The task: Reproduce the whole listing exactly.

Given records:
= = = = =
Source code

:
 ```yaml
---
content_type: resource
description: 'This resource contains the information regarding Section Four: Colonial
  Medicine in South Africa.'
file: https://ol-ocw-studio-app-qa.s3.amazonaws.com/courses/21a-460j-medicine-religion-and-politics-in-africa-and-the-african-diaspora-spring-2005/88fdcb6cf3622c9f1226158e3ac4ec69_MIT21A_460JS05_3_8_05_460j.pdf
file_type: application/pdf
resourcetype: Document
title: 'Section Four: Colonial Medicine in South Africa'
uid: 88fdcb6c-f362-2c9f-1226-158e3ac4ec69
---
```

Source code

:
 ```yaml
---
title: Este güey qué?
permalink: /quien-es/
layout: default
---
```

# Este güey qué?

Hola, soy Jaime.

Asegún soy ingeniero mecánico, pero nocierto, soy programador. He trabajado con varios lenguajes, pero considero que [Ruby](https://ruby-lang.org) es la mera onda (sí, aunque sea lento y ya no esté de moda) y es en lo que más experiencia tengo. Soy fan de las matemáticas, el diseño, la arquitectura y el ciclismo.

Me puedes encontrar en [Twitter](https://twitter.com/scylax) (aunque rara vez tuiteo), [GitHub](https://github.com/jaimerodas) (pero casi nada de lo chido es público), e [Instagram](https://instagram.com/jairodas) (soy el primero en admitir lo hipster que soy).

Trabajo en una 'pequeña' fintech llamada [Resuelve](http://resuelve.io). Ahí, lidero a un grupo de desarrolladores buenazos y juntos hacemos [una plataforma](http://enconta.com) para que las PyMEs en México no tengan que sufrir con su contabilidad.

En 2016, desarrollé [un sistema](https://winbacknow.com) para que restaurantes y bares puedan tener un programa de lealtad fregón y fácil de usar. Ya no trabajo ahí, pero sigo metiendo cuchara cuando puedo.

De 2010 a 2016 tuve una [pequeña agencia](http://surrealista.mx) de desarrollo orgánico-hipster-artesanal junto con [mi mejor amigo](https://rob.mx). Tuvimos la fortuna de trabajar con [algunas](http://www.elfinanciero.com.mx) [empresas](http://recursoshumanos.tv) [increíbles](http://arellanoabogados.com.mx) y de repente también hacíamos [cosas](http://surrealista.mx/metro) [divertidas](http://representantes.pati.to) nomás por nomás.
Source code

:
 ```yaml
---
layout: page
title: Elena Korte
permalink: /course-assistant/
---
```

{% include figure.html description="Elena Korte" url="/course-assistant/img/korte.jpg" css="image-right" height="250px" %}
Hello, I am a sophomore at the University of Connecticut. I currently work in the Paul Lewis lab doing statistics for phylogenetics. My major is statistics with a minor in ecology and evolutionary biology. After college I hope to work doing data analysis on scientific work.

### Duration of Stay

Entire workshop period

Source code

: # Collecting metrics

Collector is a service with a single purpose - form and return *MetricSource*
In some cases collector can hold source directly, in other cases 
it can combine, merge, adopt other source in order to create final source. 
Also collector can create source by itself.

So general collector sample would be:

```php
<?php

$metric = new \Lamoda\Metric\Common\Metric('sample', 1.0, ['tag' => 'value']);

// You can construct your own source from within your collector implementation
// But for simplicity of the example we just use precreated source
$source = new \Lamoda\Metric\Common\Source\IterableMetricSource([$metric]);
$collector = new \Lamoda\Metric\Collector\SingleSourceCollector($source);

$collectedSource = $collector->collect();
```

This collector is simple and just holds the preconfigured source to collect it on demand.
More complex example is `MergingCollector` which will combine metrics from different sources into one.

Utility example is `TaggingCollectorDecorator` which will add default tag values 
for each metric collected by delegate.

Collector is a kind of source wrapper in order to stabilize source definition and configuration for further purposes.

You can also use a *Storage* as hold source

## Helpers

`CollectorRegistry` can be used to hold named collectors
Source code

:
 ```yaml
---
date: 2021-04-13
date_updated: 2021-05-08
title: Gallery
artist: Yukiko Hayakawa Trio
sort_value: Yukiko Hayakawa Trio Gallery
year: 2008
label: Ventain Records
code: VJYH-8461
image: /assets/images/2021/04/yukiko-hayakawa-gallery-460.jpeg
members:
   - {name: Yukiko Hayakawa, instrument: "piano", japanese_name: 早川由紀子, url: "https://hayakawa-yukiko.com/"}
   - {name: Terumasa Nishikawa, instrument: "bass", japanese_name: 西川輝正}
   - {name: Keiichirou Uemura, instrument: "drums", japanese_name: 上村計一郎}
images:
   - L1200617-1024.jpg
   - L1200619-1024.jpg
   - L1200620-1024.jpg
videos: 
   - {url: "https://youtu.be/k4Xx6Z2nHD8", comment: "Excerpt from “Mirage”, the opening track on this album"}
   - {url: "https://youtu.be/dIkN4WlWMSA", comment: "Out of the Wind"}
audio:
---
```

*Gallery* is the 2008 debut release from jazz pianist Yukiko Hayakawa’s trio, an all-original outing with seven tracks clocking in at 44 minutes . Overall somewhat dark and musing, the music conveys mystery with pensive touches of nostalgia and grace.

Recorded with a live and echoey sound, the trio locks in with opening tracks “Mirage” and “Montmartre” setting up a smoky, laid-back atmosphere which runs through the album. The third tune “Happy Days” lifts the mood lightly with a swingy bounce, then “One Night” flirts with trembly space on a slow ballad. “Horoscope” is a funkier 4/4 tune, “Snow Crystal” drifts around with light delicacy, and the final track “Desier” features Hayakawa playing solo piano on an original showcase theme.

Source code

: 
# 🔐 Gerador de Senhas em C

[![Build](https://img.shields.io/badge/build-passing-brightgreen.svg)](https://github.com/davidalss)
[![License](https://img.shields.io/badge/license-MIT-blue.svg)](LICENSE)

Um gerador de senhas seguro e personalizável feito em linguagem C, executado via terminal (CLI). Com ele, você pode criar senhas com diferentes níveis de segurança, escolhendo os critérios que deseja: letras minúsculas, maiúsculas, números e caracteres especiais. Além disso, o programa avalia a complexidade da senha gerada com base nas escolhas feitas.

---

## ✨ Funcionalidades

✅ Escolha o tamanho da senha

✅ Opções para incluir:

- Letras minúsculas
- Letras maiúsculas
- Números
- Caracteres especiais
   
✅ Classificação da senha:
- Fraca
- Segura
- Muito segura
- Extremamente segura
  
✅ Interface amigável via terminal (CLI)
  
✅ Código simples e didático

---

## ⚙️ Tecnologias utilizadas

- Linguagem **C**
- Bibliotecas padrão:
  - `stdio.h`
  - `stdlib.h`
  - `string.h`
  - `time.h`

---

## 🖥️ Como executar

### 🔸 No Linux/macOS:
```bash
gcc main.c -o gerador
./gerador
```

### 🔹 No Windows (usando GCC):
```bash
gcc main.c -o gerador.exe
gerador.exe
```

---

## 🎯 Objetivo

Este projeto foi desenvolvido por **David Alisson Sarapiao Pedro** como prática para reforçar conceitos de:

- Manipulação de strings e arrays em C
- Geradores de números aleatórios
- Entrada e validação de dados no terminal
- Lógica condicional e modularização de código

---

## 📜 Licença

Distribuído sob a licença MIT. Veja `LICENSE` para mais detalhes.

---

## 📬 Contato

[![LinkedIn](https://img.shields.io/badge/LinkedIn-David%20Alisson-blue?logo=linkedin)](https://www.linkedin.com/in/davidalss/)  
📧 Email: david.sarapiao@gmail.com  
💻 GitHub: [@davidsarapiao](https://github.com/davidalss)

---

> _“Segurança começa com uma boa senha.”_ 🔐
= = = = =
Solution for this problem:
Source code

:
 ```yaml
---
content_type: resource
description: 'This resource contains the information regarding Section Four: Colonial
  Medicine in South Africa.'
file: https://ol-ocw-studio-app-qa.s3.amazonaws.com/courses/21a-460j-medicine-religion-and-politics-in-africa-and-the-african-diaspora-spring-2005/88fdcb6cf3622c9f1226158e3ac4ec69_MIT21A_460JS05_3_8_05_460j.pdf
file_type: application/pdf
resourcetype: Document
title: 'Section Four: Colonial Medicine in South Africa'
uid: 88fdcb6c-f362-2c9f-1226-158e3ac4ec69
---
```

Source code

:
 ```yaml
---
title: Este güey qué?
permalink: /quien-es/
layout: default
---
```

# Este güey qué?

Hola, soy Jaime.

Asegún soy ingeniero mecánico, pero nocierto, soy programador. He trabajado con varios lenguajes, pero considero que [Ruby](https://ruby-lang.org) es la mera onda (sí, aunque sea lento y ya no esté de moda) y es en lo que más experiencia tengo. Soy fan de las matemáticas, el diseño, la arquitectura y el ciclismo.

Me puedes encontrar en [Twitter](https://twitter.com/scylax) (aunque rara vez tuiteo), [GitHub](https://github.com/jaimerodas) (pero casi nada de lo chido es público), e [Instagram](https://instagram.com/jairodas) (soy el primero en admitir lo hipster que soy).

Trabajo en una 'pequeña' fintech llamada [Resuelve](http://resuelve.io). Ahí, lidero a un grupo de desarrolladores buenazos y juntos hacemos [una plataforma](http://enconta.com) para que las PyMEs en México no tengan que sufrir con su contabilidad.

En 2016, desarrollé [un sistema](https://winbacknow.com) para que restaurantes y bares puedan tener un programa de lealtad fregón y fácil de usar. Ya no trabajo ahí, pero sigo metiendo cuchara cuando puedo.

De 2010 a 2016 tuve una [pequeña agencia](http://surrealista.mx) de desarrollo orgánico-hipster-artesanal junto con [mi mejor amigo](https://rob.mx). Tuvimos la fortuna de trabajar con [algunas](http://www.elfinanciero.com.mx) [empresas](http://recursoshumanos.tv) [increíbles](http://arellanoabogados.com.mx) y de repente también hacíamos [cosas](http://surrealista.mx/metro) [divertidas](http://representantes.pati.to) nomás por nomás.
Source code

:
 ```yaml
---
layout: page
title: Elena Korte
permalink: /course-assistant/
---
```

{% include figure.html description="Elena Korte" url="/course-assistant/img/korte.jpg" css="image-right" height="250px" %}
Hello, I am a sophomore at the University of Connecticut. I currently work in the Paul Lewis lab doing statistics for phylogenetics. My major is statistics with a minor in ecology and evolutionary biology. After college I hope to work doing data analysis on scientific work.

### Duration of Stay

Entire workshop period

Source code

: # Collecting metrics

Collector is a service with a single purpose - form and return *MetricSource*
In some cases collector can hold source directly, in other cases 
it can combine, merge, adopt other source in order to create final source. 
Also collector can create source by itself.

So general collector sample would be:

```php
<?php

$metric = new \Lamoda\Metric\Common\Metric('sample', 1.0, ['tag' => 'value']);

// You can construct your own source from within your collector implementation
// But for simplicity of the example we just use precreated source
$source = new \Lamoda\Metric\Common\Source\IterableMetricSource([$metric]);
$collector = new \Lamoda\Metric\Collector\SingleSourceCollector($source);

$collectedSource = $collector->collect();
```

This collector is simple and just holds the preconfigured source to collect it on demand.
More complex example is `MergingCollector` which will combine metrics from different sources into one.

Utility example is `TaggingCollectorDecorator` which will add default tag values 
for each metric collected by delegate.

Collector is a kind of source wrapper in order to stabilize source definition and configuration for further purposes.

You can also use a *Storage* as hold source

## Helpers

`CollectorRegistry` can be used to hold named collectors
Source code

:
 ```yaml
---
date: 2021-04-13
date_updated: 2021-05-08
title: Gallery
artist: Yukiko Hayakawa Trio
sort_value: Yukiko Hayakawa Trio Gallery
year: 2008
label: Ventain Records
code: VJYH-8461
image: /assets/images/2021/04/yukiko-hayakawa-gallery-460.jpeg
members:
   - {name: Yukiko Hayakawa, instrument: "piano", japanese_name: 早川由紀子, url: "https://hayakawa-yukiko.com/"}
   - {name: Terumasa Nishikawa, instrument: "bass", japanese_name: 西川輝正}
   - {name: Keiichirou Uemura, instrument: "drums", japanese_name: 上村計一郎}
images:
   - L1200617-1024.jpg
   - L1200619-1024.jpg
   - L1200620-1024.jpg
videos: 
   - {url: "https://youtu.be/k4Xx6Z2nHD8", comment: "Excerpt from “Mirage”, the opening track on this album"}
   - {url: "https://youtu.be/dIkN4WlWMSA", comment: "Out of the Wind"}
audio:
---
```

*Gallery* is the 2008 debut release from jazz pianist Yukiko Hayakawa’s trio, an all-original outing with seven tracks clocking in at 44 minutes . Overall somewhat dark and musing, the music conveys mystery with pensive touches of nostalgia and grace.

Recorded with a live and echoey sound, the trio locks in with opening tracks “Mirage” and “Montmartre” setting up a smoky, laid-back atmosphere which runs through the album. The third tune “Happy Days” lifts the mood lightly with a swingy bounce, then “One Night” flirts with trembly space on a slow ballad. “Horoscope” is a funkier 4/4 tune, “Snow Crystal” drifts around with light delicacy, and the final track “Desier” features Hayakawa playing solo piano on an original showcase theme.

Source code

: 
# 🔐 Gerador de Senhas em C

[![Build](https://img.shields.io/badge/build-passing-brightgreen.svg)](https://github.com/davidalss)
[![License](https://img.shields.io/badge/license-MIT-blue.svg)](LICENSE)

Um gerador de senhas seguro e personalizável feito em linguagem C, executado via terminal (CLI). Com ele, você pode criar senhas com diferentes níveis de segurança, escolhendo os critérios que deseja: letras minúsculas, maiúsculas, números e caracteres especiais. Além disso, o programa avalia a complexidade da senha gerada com base nas escolhas feitas.

---

## ✨ Funcionalidades

✅ Escolha o tamanho da senha

✅ Opções para incluir:

- Letras minúsculas
- Letras maiúsculas
- Números
- Caracteres especiais
   
✅ Classificação da senha:
- Fraca
- Segura
- Muito segura
- Extremamente segura
  
✅ Interface amigável via terminal (CLI)
  
✅ Código simples e didático

---

## ⚙️ Tecnologias utilizadas

- Linguagem **C**
- Bibliotecas padrão:
  - `stdio.h`
  - `stdlib.h`
  - `string.h`
  - `time.h`

---

## 🖥️ Como executar

### 🔸 No Linux/macOS:
```bash
gcc main.c -o gerador
./gerador
```

### 🔹 No Windows (usando GCC):
```bash
gcc main.c -o gerador.exe
gerador.exe
```

---

## 🎯 Objetivo

Este projeto foi desenvolvido por **David Alisson Sarapiao Pedro** como prática para reforçar conceitos de:

- Manipulação de strings e arrays em C
- Geradores de números aleatórios
- Entrada e validação de dados no terminal
- Lógica condicional e modularização de código

---

## 📜 Licença

Distribuído sob a licença MIT. Veja `LICENSE` para mais detalhes.

---

## 📬 Contato

[![LinkedIn](https://img.shields.io/badge/LinkedIn-David%20Alisson-blue?logo=linkedin)](https://www.linkedin.com/in/davidalss/)  
📧 Email: david.sarapiao@gmail.com  
💻 GitHub: [@davidsarapiao](https://github.com/davidalss)

---

> _“Segurança começa com uma boa senha.”_ 🔐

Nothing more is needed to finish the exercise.